▶ SUPPLIED MATERIAL:
——

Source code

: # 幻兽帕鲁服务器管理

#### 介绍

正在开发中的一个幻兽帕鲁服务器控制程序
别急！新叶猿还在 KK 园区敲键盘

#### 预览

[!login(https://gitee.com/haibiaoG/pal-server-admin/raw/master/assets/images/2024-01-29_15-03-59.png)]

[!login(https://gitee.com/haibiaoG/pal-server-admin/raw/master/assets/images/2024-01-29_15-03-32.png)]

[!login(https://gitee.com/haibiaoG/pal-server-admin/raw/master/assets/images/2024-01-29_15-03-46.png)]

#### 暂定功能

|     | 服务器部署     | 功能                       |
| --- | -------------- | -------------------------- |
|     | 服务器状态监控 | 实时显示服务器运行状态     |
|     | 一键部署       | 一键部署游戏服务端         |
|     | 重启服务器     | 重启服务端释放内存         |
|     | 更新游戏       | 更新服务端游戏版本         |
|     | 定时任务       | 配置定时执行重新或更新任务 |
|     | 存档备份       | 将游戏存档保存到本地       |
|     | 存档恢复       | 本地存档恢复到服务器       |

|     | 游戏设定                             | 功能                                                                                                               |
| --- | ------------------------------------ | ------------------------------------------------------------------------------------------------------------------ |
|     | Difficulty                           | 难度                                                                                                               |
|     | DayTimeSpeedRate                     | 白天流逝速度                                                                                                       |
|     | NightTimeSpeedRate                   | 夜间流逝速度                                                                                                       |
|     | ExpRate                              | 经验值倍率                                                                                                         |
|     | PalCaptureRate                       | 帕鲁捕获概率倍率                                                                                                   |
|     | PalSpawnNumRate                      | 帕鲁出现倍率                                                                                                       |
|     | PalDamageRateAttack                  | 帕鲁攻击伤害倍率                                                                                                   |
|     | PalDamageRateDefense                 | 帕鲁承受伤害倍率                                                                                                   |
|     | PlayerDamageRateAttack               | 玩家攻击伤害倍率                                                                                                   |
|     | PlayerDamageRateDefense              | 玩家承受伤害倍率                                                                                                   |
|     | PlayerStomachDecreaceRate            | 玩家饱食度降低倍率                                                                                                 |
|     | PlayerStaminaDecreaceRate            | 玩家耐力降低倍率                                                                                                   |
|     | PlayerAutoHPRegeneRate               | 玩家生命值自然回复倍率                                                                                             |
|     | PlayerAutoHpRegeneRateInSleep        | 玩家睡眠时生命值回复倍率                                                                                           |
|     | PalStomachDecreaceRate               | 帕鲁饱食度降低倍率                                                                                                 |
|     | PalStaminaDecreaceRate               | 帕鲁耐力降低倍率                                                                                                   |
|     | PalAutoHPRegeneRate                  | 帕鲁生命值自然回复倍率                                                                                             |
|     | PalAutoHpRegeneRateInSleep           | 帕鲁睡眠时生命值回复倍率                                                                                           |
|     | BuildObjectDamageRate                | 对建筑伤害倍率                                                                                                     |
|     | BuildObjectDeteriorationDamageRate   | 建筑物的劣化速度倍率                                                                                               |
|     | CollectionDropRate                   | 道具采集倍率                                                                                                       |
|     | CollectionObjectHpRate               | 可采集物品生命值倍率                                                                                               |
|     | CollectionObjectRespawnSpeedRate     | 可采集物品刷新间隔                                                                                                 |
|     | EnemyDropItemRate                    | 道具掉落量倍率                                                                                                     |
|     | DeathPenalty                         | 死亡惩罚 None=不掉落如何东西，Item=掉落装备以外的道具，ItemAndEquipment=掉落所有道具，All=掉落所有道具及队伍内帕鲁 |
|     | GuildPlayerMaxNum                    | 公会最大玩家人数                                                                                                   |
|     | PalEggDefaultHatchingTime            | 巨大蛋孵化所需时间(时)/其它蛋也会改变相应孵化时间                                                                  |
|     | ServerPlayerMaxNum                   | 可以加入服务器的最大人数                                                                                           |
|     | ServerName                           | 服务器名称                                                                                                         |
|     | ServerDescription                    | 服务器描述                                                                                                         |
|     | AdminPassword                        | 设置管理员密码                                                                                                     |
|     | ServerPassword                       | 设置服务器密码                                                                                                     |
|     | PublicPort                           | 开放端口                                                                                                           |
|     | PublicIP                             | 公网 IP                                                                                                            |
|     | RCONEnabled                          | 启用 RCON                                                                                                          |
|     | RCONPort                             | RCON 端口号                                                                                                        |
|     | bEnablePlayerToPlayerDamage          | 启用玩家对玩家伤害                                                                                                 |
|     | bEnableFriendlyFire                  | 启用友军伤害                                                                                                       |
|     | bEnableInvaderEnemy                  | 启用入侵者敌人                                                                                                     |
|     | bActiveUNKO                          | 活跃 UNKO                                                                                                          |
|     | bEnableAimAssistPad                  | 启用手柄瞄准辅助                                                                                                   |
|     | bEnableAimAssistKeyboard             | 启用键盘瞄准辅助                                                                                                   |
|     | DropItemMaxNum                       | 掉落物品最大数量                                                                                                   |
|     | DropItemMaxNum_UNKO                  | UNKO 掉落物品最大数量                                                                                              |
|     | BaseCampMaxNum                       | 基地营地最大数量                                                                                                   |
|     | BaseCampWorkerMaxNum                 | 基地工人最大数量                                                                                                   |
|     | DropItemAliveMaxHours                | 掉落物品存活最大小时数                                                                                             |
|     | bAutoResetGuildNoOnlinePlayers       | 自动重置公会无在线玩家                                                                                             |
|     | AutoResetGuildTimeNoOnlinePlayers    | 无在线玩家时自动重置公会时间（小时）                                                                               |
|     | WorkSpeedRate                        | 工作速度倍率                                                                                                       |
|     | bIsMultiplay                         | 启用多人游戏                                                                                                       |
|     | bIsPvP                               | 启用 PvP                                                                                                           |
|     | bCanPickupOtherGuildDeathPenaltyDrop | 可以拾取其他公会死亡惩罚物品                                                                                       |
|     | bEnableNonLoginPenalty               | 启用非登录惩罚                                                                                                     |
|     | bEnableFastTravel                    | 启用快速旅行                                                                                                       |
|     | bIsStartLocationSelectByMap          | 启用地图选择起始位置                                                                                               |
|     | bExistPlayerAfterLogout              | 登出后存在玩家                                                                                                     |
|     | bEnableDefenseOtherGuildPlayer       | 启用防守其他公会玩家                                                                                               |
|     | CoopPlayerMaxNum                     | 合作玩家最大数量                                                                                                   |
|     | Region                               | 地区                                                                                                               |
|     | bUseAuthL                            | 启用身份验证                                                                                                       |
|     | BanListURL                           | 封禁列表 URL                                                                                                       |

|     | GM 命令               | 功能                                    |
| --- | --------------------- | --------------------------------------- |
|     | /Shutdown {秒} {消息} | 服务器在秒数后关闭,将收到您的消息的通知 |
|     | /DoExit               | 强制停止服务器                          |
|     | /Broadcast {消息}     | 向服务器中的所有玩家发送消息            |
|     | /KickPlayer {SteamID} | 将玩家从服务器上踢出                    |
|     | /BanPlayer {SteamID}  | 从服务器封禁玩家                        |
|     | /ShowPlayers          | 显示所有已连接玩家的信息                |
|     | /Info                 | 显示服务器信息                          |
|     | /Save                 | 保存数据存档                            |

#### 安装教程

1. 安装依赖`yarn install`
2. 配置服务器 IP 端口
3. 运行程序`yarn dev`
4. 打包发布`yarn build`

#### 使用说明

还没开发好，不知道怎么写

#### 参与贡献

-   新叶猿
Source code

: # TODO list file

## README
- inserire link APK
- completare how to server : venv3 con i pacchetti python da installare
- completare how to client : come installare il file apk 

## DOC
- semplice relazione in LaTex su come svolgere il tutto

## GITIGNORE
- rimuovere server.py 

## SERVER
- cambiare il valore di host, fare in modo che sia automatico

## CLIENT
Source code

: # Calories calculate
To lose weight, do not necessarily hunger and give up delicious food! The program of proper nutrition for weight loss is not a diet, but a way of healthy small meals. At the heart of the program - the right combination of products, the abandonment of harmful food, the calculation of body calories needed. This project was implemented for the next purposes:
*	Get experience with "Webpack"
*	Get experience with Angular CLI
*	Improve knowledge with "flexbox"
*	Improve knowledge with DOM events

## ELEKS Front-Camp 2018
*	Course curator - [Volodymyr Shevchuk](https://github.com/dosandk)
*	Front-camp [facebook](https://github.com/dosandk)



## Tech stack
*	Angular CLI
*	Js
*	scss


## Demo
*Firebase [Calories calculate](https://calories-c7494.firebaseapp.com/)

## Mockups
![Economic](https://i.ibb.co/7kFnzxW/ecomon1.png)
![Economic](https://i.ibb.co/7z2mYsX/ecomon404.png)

——

▶ TASK ITEM: Nothing but the lines from the start of the data above through the line with "服务器状态监控 | 实时显示服务器运行状态" should appear in your answer, copied exactly.

▶ ANSWER SECTION:
Source code

: # 幻兽帕鲁服务器管理

#### 介绍

正在开发中的一个幻兽帕鲁服务器控制程序
别急！新叶猿还在 KK 园区敲键盘

#### 预览

[!login(https://gitee.com/haibiaoG/pal-server-admin/raw/master/assets/images/2024-01-29_15-03-59.png)]

[!login(https://gitee.com/haibiaoG/pal-server-admin/raw/master/assets/images/2024-01-29_15-03-32.png)]

[!login(https://gitee.com/haibiaoG/pal-server-admin/raw/master/assets/images/2024-01-29_15-03-46.png)]

#### 暂定功能

|     | 服务器部署     | 功能                       |
| --- | -------------- | -------------------------- |
|     | 服务器状态监控 | 实时显示服务器运行状态     |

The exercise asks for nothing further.